I have a problem in physics formulated via an ODE. Now I like to solve it numerically using Pythons scipy.integrate and the therein complex_ode. I figured out how and it works but now I like to optimize my code and I ran into a question:
I need a massive amount of grid points so that the solution converges. So I tried setting another integrator method with stepsize control (dop853). I am not really familiar with that feature but it works as well and is much faster than my approach. Here's a simple MWE which does not reflect my complicated ODE but the structure of the setup (complex valued etc.) is the same:
from scipy import *
from scipy.integrate import *
from pylab import *
grid = linspace(0, 8, 10e3)
dgrid = (grid[1]-grid[0])*ones(100e3)
def RHS(t, x):
return -x
y = zeros(len(grid), dtype=complex)
y[0] = 1.0
solver = complex_ode(RHS)
solver.set_initial_value(y[0], grid[0]).set_integrator('dop853')

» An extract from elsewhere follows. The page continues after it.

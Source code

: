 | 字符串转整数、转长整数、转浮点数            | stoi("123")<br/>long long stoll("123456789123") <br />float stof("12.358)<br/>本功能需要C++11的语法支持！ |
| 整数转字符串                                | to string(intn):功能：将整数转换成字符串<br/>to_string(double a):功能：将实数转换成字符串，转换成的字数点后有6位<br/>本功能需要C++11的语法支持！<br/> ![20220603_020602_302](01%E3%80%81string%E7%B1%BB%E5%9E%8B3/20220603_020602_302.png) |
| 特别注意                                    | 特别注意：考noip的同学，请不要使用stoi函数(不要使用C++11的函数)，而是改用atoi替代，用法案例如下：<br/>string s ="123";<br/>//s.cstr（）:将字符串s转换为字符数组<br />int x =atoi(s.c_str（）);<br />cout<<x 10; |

for t in range(len(grid)):
solver.integrate(solver.t+dgrid[t])
y[t] = solver.y[0]
plot(grid, y.real)
show()
But now the question: I now of course want to relate the time grid to the solution. What grid is now connected to the solution? Is it still the grid I was introducing (grid) or does the stepsize control calculate at different time steps and I would need another time array?